Director: Ali Abbas Zafar

Starring: Salman Khan, Anushka Sharma, Randeep Hooda

Two stars

Sultan gives Salman Khan's most fervent fans many reasons to rejoice: he is shirtless for a large part of the 170 minutes of the film's run time, and keeps breaking out into silly dance moves to any number of catchy songs.

For the rest of us, however, Sultan is a movie that requires some serious suspension of disbelief. For a film that was aggressively marketed as the awe-inspiring journey of a wrestler – albeit fictional – Sultan has surprisingly little of the sport, at least for the first 90 minutes, and it's only the second half that offers some serious edge-of-the-seat, nail-biting wrestling action, somewhat redeeming itself.

The 50-year-old Khan portrays Sultan, a fun-loving twentysomething from a small town in Haryana. He runs into Aarfa (Anushka Sharma) an Olympics aspirant and it is love at first sight.
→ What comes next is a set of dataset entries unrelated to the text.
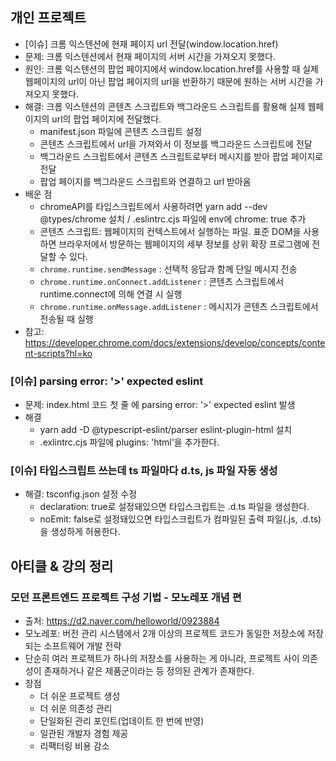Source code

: ## 개인 프로젝트

- [이슈] 크롬 익스텐션에 현재 페이지 url 전달(window.location.href)
- 문제: 크롬 익스텐션에서 현재 페이지의 서버 시간을 가져오지 못했다.
- 원인: 크롬 익스텐션의 팝업 페이지에서 window.location.href를 사용할 때 실제 웹페이지의 url이 아닌 팝업 페이지의 url을 반환하기 때문에 원하는 서버 시간을 가져오지 못했다.
- 해결: 크롬 익스텐션의 콘텐츠 스크립트와 백그라운드 스크립트를 활용해 실제 웹페이지의 url의 팝업 페이지에 전달했다.
    - manifest.json 파일에 콘텐츠 스크립트 설정
    - 콘텐츠 스크립트에서 url을 가져와서 이 정보를 백그라운드 스크립트에 전달
    - 백그라운드 스크립트에서 콘텐츠 스크립트로부터 메시지를 받아 팝업 페이지로 전달
    - 팝업 페이지를 백그라운드 스크립트와 연결하고 url 받아옴
- 배운 점
    - chromeAPI를 타입스크립트에서 사용하려면 yarn add --dev @types/chrome 설치 /  .eslintrc.cjs 파일에 env에 chrome: true 추가
    - 콘텐츠 스크립트: 웹페이지의 컨텍스트에서 실행하는 파일. 표준 DOM을 사용하면 브라우저에서 방문하는 웹페이지의 세부 정보를 상위 확장 프로그램에 전달할 수 있다.
    - `chrome.runtime.sendMessage` : 선택적 응답과 함께 단일 메시지 전송
    - `chrome.runtime.onConnect.addListener` : 콘텐츠 스크립트에서 runtime.connect에 의해 연결 시 실행
    - `chrome.runtime.onMessage.addListener` : 메시지가 콘텐츠 스크립트에서 전송될 때 실행
- 참고: https://developer.chrome.com/docs/extensions/develop/concepts/content-scripts?hl=ko

### [이슈] parsing error: '>' expected eslint

- 문제: index.html 코드 첫 줄 <!doctype html>에 parsing error: '>' expected eslint 발생
- 해결
    - yarn add -D @typescript-eslint/parser eslint-plugin-html 설치
    - .exlintrc.cjs 파일에 plugins: 'html'을 추가한다.

### [이슈] 타입스크립트 쓰는데 ts 파일마다 d.ts, js 파일 자동 생성

- 해결: tsconfig.json 설정 수정
    - declaration: true로 설정돼있으면 타입스크립트는 .d.ts 파일을 생성한다.
    - noEmit: false로 설정돼있으면 타입스크립트가 컴파일된 출력 파일(.js, .d.ts)을 생성하게 허용한다.

## 아티클 & 강의 정리

### 모던 프론트엔드 프로젝트 구성 기법 - 모노레포 개념 편
- 출처: https://d2.naver.com/helloworld/0923884
- 모노레포: 버전 관리 시스템에서 2개 이상의 프로젝트 코드가 동일한 저장소에 저장되는 소프트웨어 개발 전략
- 단순히 여러 프로젝트가 하나의 저장소를 사용하는 게 아니라, 프로젝트 사이 의존성이 존재하거나 같은 제품군이라는 등 정의된 관계가 존재한다.
- 장점
    - 더 쉬운 프로젝트 생성
    - 더 쉬운 의존성 관리
    - 단일화된 관리 포인트(업데이트 한 번에 반영)
    - 일관된 개발자 경험 제공
    - 리팩터링 비용 감소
But she rejects him, calling him a directionless loser, which prompts his transformation into a state-level wrestling champion in a matter of weeks. This greatly helps change her mind, and they get married. Then a tragedy causes them to separate, but not before they’ve enjoyed a couple of glory-filled, international championship-winning years.

Fast-forward 20 years, and he is a broken shell of a man, his favourite sport long forgotten, until a desperate executive, who is bleeding money into a championship he is trying to promote in India, urges him to win back everything he has lost.

Straight off the bat, it is almost impossible for Khan to convincingly pull off the part of a man less than half his age. His best friend looks young enough to be his son, and watching Khan romance an actress half his age makes you squirm in embarrassment.

Ali Abbas Zafar, the film’s director and writer, wants us to buy into the premise that Sultan defeats highly trained wrestlers – after a mere six weeks of training. It’s as if the director couldn’t be bothered with even a half-hearted attempt to make the story seem plausible, instead banking on Khan’s star power and the blind adulation of his fans.

The film is peppered with plenty of lingering close-ups of Khan slapping his thighs and bulging biceps, or simply staring into the camera with intense knitted brows, all ostensibly to distract viewers from the obvious lack of depth in the characters and plot. Everything else is a prop, from leading lady Sharma to India’s age-old love affair with wrestling and Randeep Hooda as Sultan’s (better-looking and more talented) coach.

If you’re not a Salman Khan fan, give this Eid party a miss.